Task instructions:
Set down exactly the lines below, from the one containing "Single has occured" through the final line, and include no others.

***** Recorded information

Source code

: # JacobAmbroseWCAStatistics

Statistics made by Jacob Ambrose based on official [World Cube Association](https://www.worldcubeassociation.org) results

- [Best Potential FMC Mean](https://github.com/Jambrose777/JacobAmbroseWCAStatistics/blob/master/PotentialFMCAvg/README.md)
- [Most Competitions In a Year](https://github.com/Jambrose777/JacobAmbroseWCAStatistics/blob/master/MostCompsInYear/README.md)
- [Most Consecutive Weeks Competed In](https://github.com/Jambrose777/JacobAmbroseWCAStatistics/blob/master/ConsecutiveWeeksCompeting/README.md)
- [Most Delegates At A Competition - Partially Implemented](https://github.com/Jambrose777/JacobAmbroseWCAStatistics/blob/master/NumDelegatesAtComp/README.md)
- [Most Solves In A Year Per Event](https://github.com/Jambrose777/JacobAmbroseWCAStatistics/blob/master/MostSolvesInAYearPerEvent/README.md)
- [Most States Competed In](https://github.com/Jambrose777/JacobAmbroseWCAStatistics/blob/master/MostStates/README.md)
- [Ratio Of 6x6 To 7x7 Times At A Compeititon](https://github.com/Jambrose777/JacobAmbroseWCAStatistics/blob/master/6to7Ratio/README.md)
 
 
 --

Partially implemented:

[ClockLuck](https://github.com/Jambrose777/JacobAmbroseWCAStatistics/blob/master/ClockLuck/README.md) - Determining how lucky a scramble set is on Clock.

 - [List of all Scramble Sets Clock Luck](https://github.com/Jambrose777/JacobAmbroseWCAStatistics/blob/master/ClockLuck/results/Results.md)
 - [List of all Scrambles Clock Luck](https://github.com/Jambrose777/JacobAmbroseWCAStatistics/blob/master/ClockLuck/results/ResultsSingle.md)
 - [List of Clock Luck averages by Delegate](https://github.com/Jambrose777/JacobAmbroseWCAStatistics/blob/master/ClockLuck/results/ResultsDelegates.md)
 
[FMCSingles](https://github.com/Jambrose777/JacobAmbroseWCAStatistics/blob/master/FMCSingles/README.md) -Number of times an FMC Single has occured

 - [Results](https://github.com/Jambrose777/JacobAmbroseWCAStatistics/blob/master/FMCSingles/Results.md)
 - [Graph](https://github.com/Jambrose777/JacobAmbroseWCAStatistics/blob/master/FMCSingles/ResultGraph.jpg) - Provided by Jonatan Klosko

**********

Output of the task:
[FMCSingles](https://github.com/Jambrose777/JacobAmbroseWCAStatistics/blob/master/FMCSingles/README.md) -Number of times an FMC Single has occured

 - [Results](https://github.com/Jambrose777/JacobAmbroseWCAStatistics/blob/master/FMCSingles/Results.md)
 - [Graph](https://github.com/Jambrose777/JacobAmbroseWCAStatistics/blob/master/FMCSingles/ResultGraph.jpg) - Provided by Jonatan Klosko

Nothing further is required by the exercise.